Me: “Uh, I can’t just do any time, it needs to be arranged.”
Them: “That’s OK - if you can’t make the appointment on the letter, then you can ring us up after you receive it and tell us.”
Me: “…”

Holocaust deniers

Feb 25, 2009

Somewhat unpleasantly, I’m a vague acquaintance of a couple of holocaust deniers (in the sense that I’ve been in the same place as them once or twice).

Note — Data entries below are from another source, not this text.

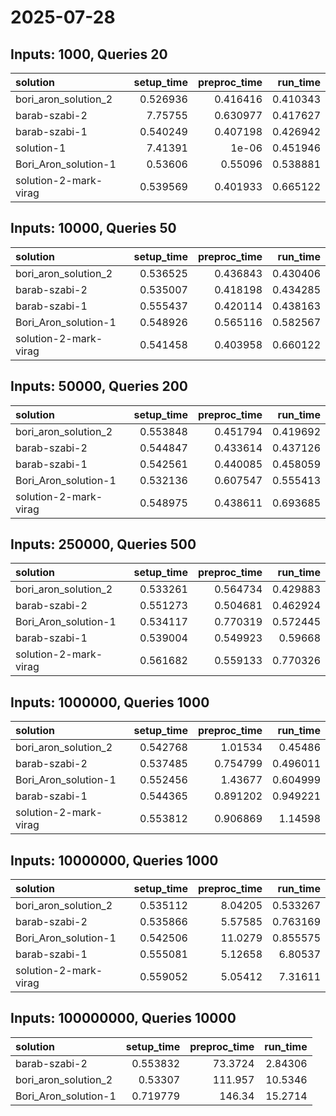 # 2025-07-28

## Inputs: 1000, Queries 20

| solution              |   setup_time |   preproc_time |   run_time |
|:----------------------|-------------:|---------------:|-----------:|
| bori_aron_solution_2  |     0.526936 |       0.416416 |   0.410343 |
| barab-szabi-2         |     7.75755  |       0.630977 |   0.417627 |
| barab-szabi-1         |     0.540249 |       0.407198 |   0.426942 |
| solution-1            |     7.41391  |       1e-06    |   0.451946 |
| Bori_Aron_solution-1  |     0.53606  |       0.55096  |   0.538881 |
| solution-2-mark-virag |     0.539569 |       0.401933 |   0.665122 |

## Inputs: 10000, Queries 50

| solution              |   setup_time |   preproc_time |   run_time |
|:----------------------|-------------:|---------------:|-----------:|
| bori_aron_solution_2  |     0.536525 |       0.436843 |   0.430406 |
| barab-szabi-2         |     0.535007 |       0.418198 |   0.434285 |
| barab-szabi-1         |     0.555437 |       0.420114 |   0.438163 |
| Bori_Aron_solution-1  |     0.548926 |       0.565116 |   0.582567 |
| solution-2-mark-virag |     0.541458 |       0.403958 |   0.660122 |

## Inputs: 50000, Queries 200

| solution              |   setup_time |   preproc_time |   run_time |
|:----------------------|-------------:|---------------:|-----------:|
| bori_aron_solution_2  |     0.553848 |       0.451794 |   0.419692 |
| barab-szabi-2         |     0.544847 |       0.433614 |   0.437126 |
| barab-szabi-1         |     0.542561 |       0.440085 |   0.458059 |
| Bori_Aron_solution-1  |     0.532136 |       0.607547 |   0.555413 |
| solution-2-mark-virag |     0.548975 |       0.438611 |   0.693685 |

## Inputs: 250000, Queries 500

| solution              |   setup_time |   preproc_time |   run_time |
|:----------------------|-------------:|---------------:|-----------:|
| bori_aron_solution_2  |     0.533261 |       0.564734 |   0.429883 |
| barab-szabi-2         |     0.551273 |       0.504681 |   0.462924 |
| Bori_Aron_solution-1  |     0.534117 |       0.770319 |   0.572445 |
| barab-szabi-1         |     0.539004 |       0.549923 |   0.59668  |
| solution-2-mark-virag |     0.561682 |       0.559133 |   0.770326 |

## Inputs: 1000000, Queries 1000

| solution              |   setup_time |   preproc_time |   run_time |
|:----------------------|-------------:|---------------:|-----------:|
| bori_aron_solution_2  |     0.542768 |       1.01534  |   0.45486  |
| barab-szabi-2         |     0.537485 |       0.754799 |   0.496011 |
| Bori_Aron_solution-1  |     0.552456 |       1.43677  |   0.604999 |
| barab-szabi-1         |     0.544365 |       0.891202 |   0.949221 |
| solution-2-mark-virag |     0.553812 |       0.906869 |   1.14598  |

## Inputs: 10000000, Queries 1000

| solution              |   setup_time |   preproc_time |   run_time |
|:----------------------|-------------:|---------------:|-----------:|
| bori_aron_solution_2  |     0.535112 |        8.04205 |   0.533267 |
| barab-szabi-2         |     0.535866 |        5.57585 |   0.763169 |
| Bori_Aron_solution-1  |     0.542506 |       11.0279  |   0.855575 |
| barab-szabi-1         |     0.555081 |        5.12658 |   6.80537  |
| solution-2-mark-virag |     0.559052 |        5.05412 |   7.31611  |

## Inputs: 100000000, Queries 10000

| solution             |   setup_time |   preproc_time |   run_time |
|:---------------------|-------------:|---------------:|-----------:|
| barab-szabi-2        |     0.553832 |        73.3724 |    2.84306 |
| bori_aron_solution_2 |     0.53307  |       111.957  |   10.5346  |
| Bori_Aron_solution-1 |     0.719779 |       146.34   |   15.2714  |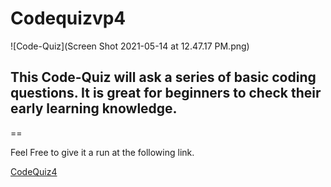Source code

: # Codequizvp4

![Code-Quiz](Screen Shot 2021-05-14 at 12.47.17 PM.png)
## This Code-Quiz will ask a series of basic coding questions. It is great for beginners to check their early learning knowledge.
== 

Feel Free to give it a run at the following link.

[CodeQuiz4](https://www.google.com)








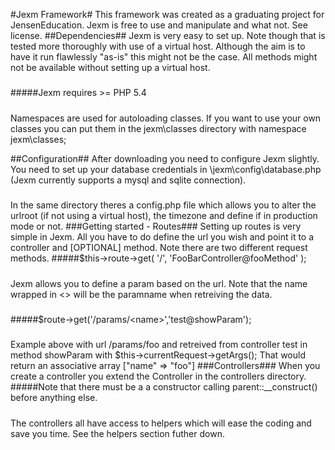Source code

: #Jexm Framework#
This framework was created as a graduating project for JensenEducation. Jexm is free to use and manipulate and what not. See license.
##Dependencies##
Jexm is very easy to set up. Note though that is tested more thoroughly 
with use of a virtual host. Although the aim is to have it run flawlessly "as-is" this might not be the case. All methods might not be available without setting up a virtual host.
#####
#####Jexm requires >= PHP 5.4
#####
Namespaces are used for autoloading classes. If you want to use your own classes you can put them in the jexm\classes directory with namespace jexm\classes;

##Configuration##
After downloading you need to configure Jexm slightly. You need to set up your database credentials in \jexm\config\database.php (Jexm currently supports a mysql and sqlite connection).
#####
In the same directory theres a config.php file which allows you to alter the urlroot (if not using a virtual host), the timezone and define if in production mode or not.
###Getting started - Routes###
Setting up routes is very simple in Jexm. All you have to do define the url you wish and point it to a controller and [OPTIONAL] method. Note there are two different request methods.
#####$this->route->get( '/', 'FooBarController@fooMethod' );
#####
Jexm allows you to define a param based on the url. Note that the name wrapped in <> will be the paramname when retreiving the data. 
#####
#####$route->get('/params/<name\>','test@showParam');
#####
Example above with url /params/foo and retreived from controller test in method showParam with $this->currentRequest->getArgs(); That would return an associative array ["name" => "foo"]
###Controllers###
When you create a controller you extend the Controller in the controllers directory.
#####Note that there must be a a constructor calling parent::__construct() before anything else.
#####
The controllers all have access to helpers which will ease the coding and save you time. See the helpers section futher down.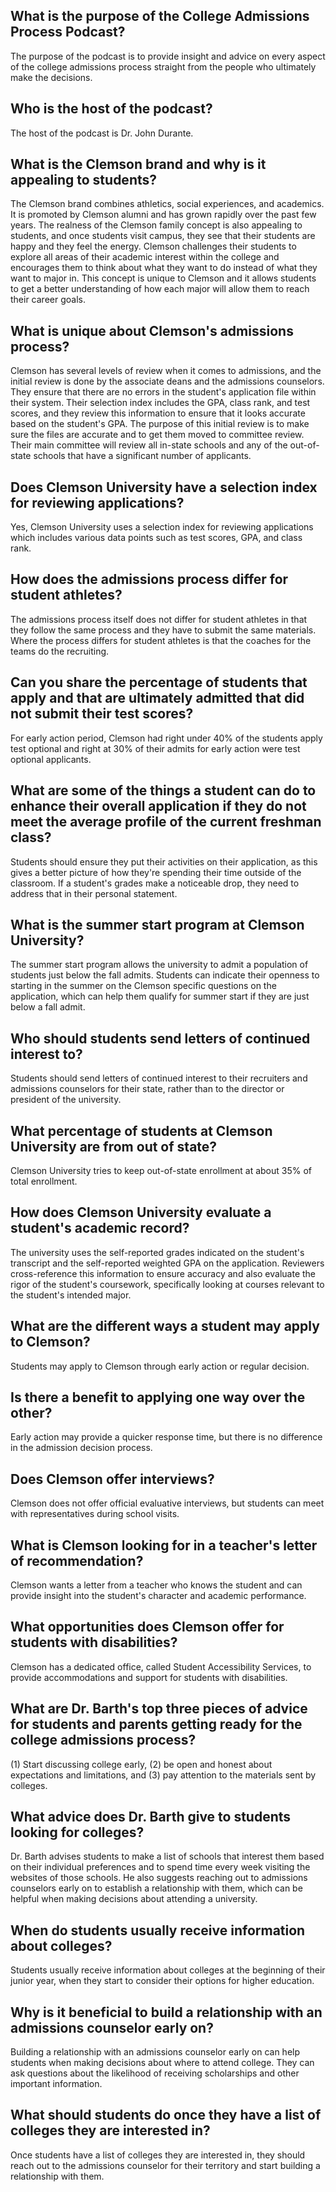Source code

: ## What is the purpose of the College Admissions Process Podcast?
The purpose of the podcast is to provide insight and advice on every aspect of the college admissions process straight from the people who ultimately make the decisions. 

## Who is the host of the podcast?
The host of the podcast is Dr. John Durante. 

## What is the Clemson brand and why is it appealing to students?
The Clemson brand combines athletics, social experiences, and academics. It is promoted by Clemson alumni and has grown rapidly over the past few years. The realness of the Clemson family concept is also appealing to students, and once students visit campus, they see that their students are happy and they feel the energy. Clemson challenges their students to explore all areas of their academic interest within the college and encourages them to think about what they want to do instead of what they want to major in. This concept is unique to Clemson and it allows students to get a better understanding of how each major will allow them to reach their career goals. 

## What is unique about Clemson's admissions process?
Clemson has several levels of review when it comes to admissions, and the initial review is done by the associate deans and the admissions counselors. They ensure that there are no errors in the student's application file within their system. Their selection index includes the GPA, class rank, and test scores, and they review this information to ensure that it looks accurate based on the student's GPA. The purpose of this initial review is to make sure the files are accurate and to get them moved to committee review. Their main committee will review all in-state schools and any of the out-of-state schools that have a significant number of applicants.

## Does Clemson University have a selection index for reviewing applications? 
Yes, Clemson University uses a selection index for reviewing applications which includes various data points such as test scores, GPA, and class rank.

## How does the admissions process differ for student athletes? 
The admissions process itself does not differ for student athletes in that they follow the same process and they have to submit the same materials. Where the process differs for student athletes is that the coaches for the teams do the recruiting.

## Can you share the percentage of students that apply and that are ultimately admitted that did not submit their test scores? 
For early action period, Clemson had right under 40% of the students apply test optional and right at 30% of their admits for early action were test optional applicants.

## What are some of the things a student can do to enhance their overall application if they do not meet the average profile of the current freshman class?
Students should ensure they put their activities on their application, as this gives a better picture of how they're spending their time outside of the classroom. If a student's grades make a noticeable drop, they need to address that in their personal statement.

## What is the summer start program at Clemson University?
The summer start program allows the university to admit a population of students just below the fall admits. Students can indicate their openness to starting in the summer on the Clemson specific questions on the application, which can help them qualify for summer start if they are just below a fall admit.

## Who should students send letters of continued interest to?
Students should send letters of continued interest to their recruiters and admissions counselors for their state, rather than to the director or president of the university.

## What percentage of students at Clemson University are from out of state?
Clemson University tries to keep out-of-state enrollment at about 35% of total enrollment.

## How does Clemson University evaluate a student's academic record?
The university uses the self-reported grades indicated on the student's transcript and the self-reported weighted GPA on the application. Reviewers cross-reference this information to ensure accuracy and also evaluate the rigor of the student's coursework, specifically looking at courses relevant to the student's intended major.

## What are the different ways a student may apply to Clemson?
Students may apply to Clemson through early action or regular decision.

## Is there a benefit to applying one way over the other?
Early action may provide a quicker response time, but there is no difference in the admission decision process.

## Does Clemson offer interviews?
Clemson does not offer official evaluative interviews, but students can meet with representatives during school visits.

## What is Clemson looking for in a teacher's letter of recommendation?
Clemson wants a letter from a teacher who knows the student and can provide insight into the student's character and academic performance.

## What opportunities does Clemson offer for students with disabilities?
Clemson has a dedicated office, called Student Accessibility Services, to provide accommodations and support for students with disabilities.

## What are Dr. Barth's top three pieces of advice for students and parents getting ready for the college admissions process?
(1) Start discussing college early, (2) be open and honest about expectations and limitations, and (3) pay attention to the materials sent by colleges.

## What advice does Dr. Barth give to students looking for colleges?
Dr. Barth advises students to make a list of schools that interest them based on their individual preferences and to spend time every week visiting the websites of those schools. He also suggests reaching out to admissions counselors early on to establish a relationship with them, which can be helpful when making decisions about attending a university. 

## When do students usually receive information about colleges?
Students usually receive information about colleges at the beginning of their junior year, when they start to consider their options for higher education. 

## Why is it beneficial to build a relationship with an admissions counselor early on?
Building a relationship with an admissions counselor early on can help students when making decisions about where to attend college. They can ask questions about the likelihood of receiving scholarships and other important information. 

## What should students do once they have a list of colleges they are interested in?
Once students have a list of colleges they are interested in, they should reach out to the admissions counselor for their territory and start building a relationship with them.

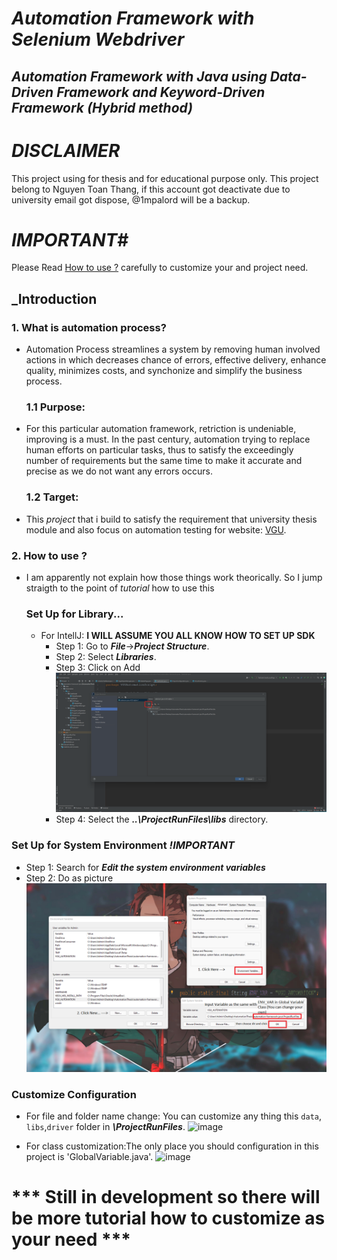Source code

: # _Automation Framework with Selenium Webdriver_


## _Automation Framework with Java using Data-Driven Framework and Keyword-Driven Framework (Hybrid method)_

# _DISCLAIMER_
This project using for thesis and for educational purpose only. This project belong to Nguyen Toan Thang, if this account got deactivate due to university email got dispose, @1mpalord will be a backup. 

# _IMPORTANT_#
Please Read [How to use ?](#how-to-use) carefully to customize your and project need.


## _Introduction

### 1. What is automation process?

  - Automation Process streamlines a system by removing human involved actions in which decreases chance of errors, effective delivery, enhance quality, minimizes costs, and synchonize and simplify the business process.
    ### 1.1 Purpose:
  - For this particular automation framework, retriction is undeniable, improving is a must. In the past century, automation trying to replace human efforts on particular tasks, thus to satisfy the exceedingly number of requirements but the same time to make it accurate and precise as we do not want any errors occurs.
    ### 1.2 Target:
  - This *project* that i build to satisfy the requirement that university thesis module and also focus on automation testing for website:  [VGU](https://vgu.edu.vn/).

### 2. How to use ?

  - I am apparently not explain how those things work theorically. So I jump straigth to the point of _tutorial_ how to use this
    
    ### Set Up for Library...
   
    - For IntellJ: __I WILL ASSUME YOU ALL KNOW HOW TO SET UP SDK__
      - Step 1: Go to ***File***->***Project Structure***.
      - Step 2: Select ***Libraries***.
      - Step 3: Click on Add![](/img/Tutorial1.png)
      - Step 4: Select the ***..\ProjectRunFiles\libs*** directory.
        
   

   ### Set Up for System Environment ***!IMPORTANT***
   - Step 1: Search for ***Edit the system environment variables***
   - Step 2: Do as picture![](/img/Tutorial2.png)
       
   ### Customize Configuration
   - For file and folder name change: You can customize any thing this `data`, `libs`,`driver` folder in ***\ProjectRunFiles***.
   ![image](https://user-images.githubusercontent.com/57009072/160287175-6dfaa93f-41d7-4499-b6d4-ff4b59d3f765.png)

   
   
   
   - For class customization:The only place you should configuration in this project is 'GlobalVariable.java'.
   ![image](https://user-images.githubusercontent.com/57009072/160287007-30d01fb7-5d76-47dc-a850-dde75b0566e5.png)
   
# *** Still in development so there will be more tutorial how to customize as your need ***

Really weird people:

  1. They always bring it up at parties. Seriously, what? If I were a terrorism expert, I’d tend to keep off the subject at parties, since people might see it as a little sensitive. Even if I was just a huge fan of He-Man or something I’d probably only mention it if we were talking about 1980s kids' TV. Why do they always start talking about it?
  2. It’s never a slight correction. It’s always some ridiculous figure they claim, like “zero” or “thousands”. Surely if the figures are really dubious, they’re not going to be 6 million off? It’s equivalent to claiming that nobody lives in Libya.
  3. They appear to believe in either the most expertly executed hoax of all time, and their only apparent response to this is to moan about it to people they don’t know. How does that make any sense?

Javascript off

Feb 21, 2009

cdfrey: the fact that you’ve disabled JavaScript in your browser automatically qualifies you as irrelevant for anyone designing a modern user interface - sorry.